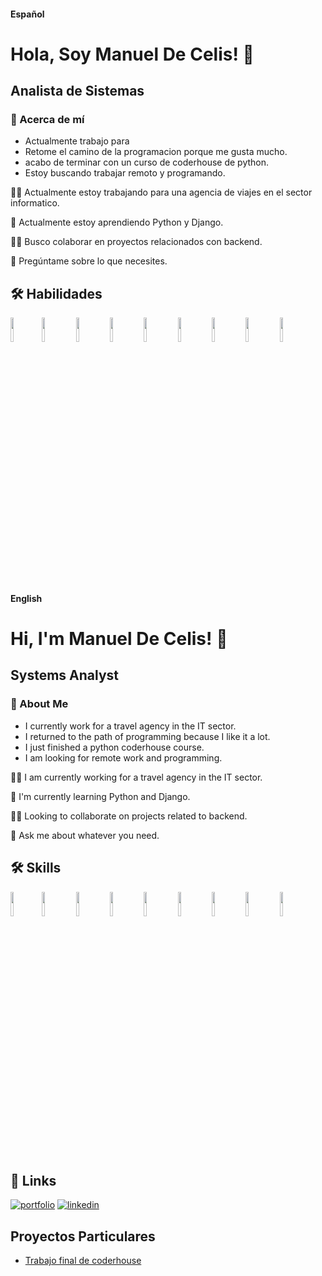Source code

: #### Español

# Hola, Soy Manuel De Celis! 👋
## Analista de Sistemas

### 🚀 Acerca de mí
- Actualmente trabajo para 
- Retome el camino de la programacion porque me gusta mucho.
- acabo de terminar con un curso de coderhouse de python.
- Estoy buscando trabajar remoto y programando.

👩‍💻 Actualmente estoy trabajando para una agencia de viajes en el sector informatico.

🧠 Actualmente estoy aprendiendo Python y Django.

👯‍♀️ Busco colaborar en proyectos relacionados con backend.

💬 Pregúntame sobre lo que necesites.


## 🛠 Habilidades
<img src="https://cdn.jsdelivr.net/gh/devicons/devicon/icons/python/python-original-wordmark.svg" style="width: 10%;" /><img src="https://cdn.jsdelivr.net/gh/devicons/devicon/icons/django/django-plain.svg"  style="width: 10%;" />
<img src="https://cdn.jsdelivr.net/gh/devicons/devicon/icons/git/git-original.svg"  style="width: 10%;" />
<img src="https://cdn.jsdelivr.net/gh/devicons/devicon/icons/github/github-original-wordmark.svg"  style="width: 10%;" />
<img src="https://cdn.jsdelivr.net/gh/devicons/devicon/icons/wordpress/wordpress-original.svg"  style="width: 10%;" />
<img src="https://cdn.jsdelivr.net/gh/devicons/devicon/icons/mysql/mysql-original-wordmark.svg"  style="width: 10%;" />
<img src="https://cdn.jsdelivr.net/gh/devicons/devicon/icons/html5/html5-original.svg"  style="width: 10%;" />
<img src="https://cdn.jsdelivr.net/gh/devicons/devicon/icons/css3/css3-original.svg"  style="width: 10%;" />
<img src="https://cdn.jsdelivr.net/gh/devicons/devicon/icons/bootstrap/bootstrap-original-wordmark.svg"  style="width: 10%;" />

<br>

#### English

# Hi, I'm Manuel De Celis! 👋
## Systems Analyst
### 🚀 About Me
- I currently work for a travel agency in the IT sector.
- I returned to the path of programming because I like it a lot.
- I just finished a python coderhouse course.
- I am looking for remote work and programming.

👩‍💻 I am currently working for a travel agency in the IT sector.

🧠 I'm currently learning Python and Django.

👯‍♀️ Looking to collaborate on projects related to backend.

💬 Ask me about whatever you need.


## 🛠 Skills
<img src="https://cdn.jsdelivr.net/gh/devicons/devicon/icons/python/python-original-wordmark.svg" style="width: 10%;" /><img src="https://cdn.jsdelivr.net/gh/devicons/devicon/icons/django/django-plain.svg"  style="width: 10%;" />
<img src="https://cdn.jsdelivr.net/gh/devicons/devicon/icons/git/git-original.svg"  style="width: 10%;" />
<img src="https://cdn.jsdelivr.net/gh/devicons/devicon/icons/github/github-original-wordmark.svg"  style="width: 10%;" />
<img src="https://cdn.jsdelivr.net/gh/devicons/devicon/icons/wordpress/wordpress-original.svg"  style="width: 10%;" />
<img src="https://cdn.jsdelivr.net/gh/devicons/devicon/icons/mysql/mysql-original-wordmark.svg"  style="width: 10%;" />
<img src="https://cdn.jsdelivr.net/gh/devicons/devicon/icons/html5/html5-original.svg"  style="width: 10%;" />
<img src="https://cdn.jsdelivr.net/gh/devicons/devicon/icons/css3/css3-original.svg"  style="width: 10%;" />
<img src="https://cdn.jsdelivr.net/gh/devicons/devicon/icons/bootstrap/bootstrap-original-wordmark.svg"  style="width: 10%;" />

<br>

## 🔗 Links
[![portfolio](https://img.shields.io/badge/my_portfolio-000?style=for-the-badge&logo=ko-fi&logoColor=white)](http://manudc.pythonanywhere.com/)
[![linkedin](https://img.shields.io/badge/linkedin-0A66C2?style=for-the-badge&logo=linkedin&logoColor=white)](https://www.linkedin.com/in/manuel-de-celis/)


## Proyectos Particulares
- [Trabajo final de coderhouse](http://manudc.pythonanywhere.com/)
***
In the listing above, find the line with "## 🛠 Skills" and set down that line and all after it exactly, through the final line.

RESULT OF THIS EXERCISE –
## 🛠 Skills
<img src="https://cdn.jsdelivr.net/gh/devicons/devicon/icons/python/python-original-wordmark.svg" style="width: 10%;" /><img src="https://cdn.jsdelivr.net/gh/devicons/devicon/icons/django/django-plain.svg"  style="width: 10%;" />
<img src="https://cdn.jsdelivr.net/gh/devicons/devicon/icons/git/git-original.svg"  style="width: 10%;" />
<img src="https://cdn.jsdelivr.net/gh/devicons/devicon/icons/github/github-original-wordmark.svg"  style="width: 10%;" />
<img src="https://cdn.jsdelivr.net/gh/devicons/devicon/icons/wordpress/wordpress-original.svg"  style="width: 10%;" />
<img src="https://cdn.jsdelivr.net/gh/devicons/devicon/icons/mysql/mysql-original-wordmark.svg"  style="width: 10%;" />
<img src="https://cdn.jsdelivr.net/gh/devicons/devicon/icons/html5/html5-original.svg"  style="width: 10%;" />
<img src="https://cdn.jsdelivr.net/gh/devicons/devicon/icons/css3/css3-original.svg"  style="width: 10%;" />
<img src="https://cdn.jsdelivr.net/gh/devicons/devicon/icons/bootstrap/bootstrap-original-wordmark.svg"  style="width: 10%;" />

<br>

## 🔗 Links
[![portfolio](https://img.shields.io/badge/my_portfolio-000?style=for-the-badge&logo=ko-fi&logoColor=white)](http://manudc.pythonanywhere.com/)
[![linkedin](https://img.shields.io/badge/linkedin-0A66C2?style=for-the-badge&logo=linkedin&logoColor=white)](https://www.linkedin.com/in/manuel-de-celis/)


## Proyectos Particulares
- [Trabajo final de coderhouse](http://manudc.pythonanywhere.com/)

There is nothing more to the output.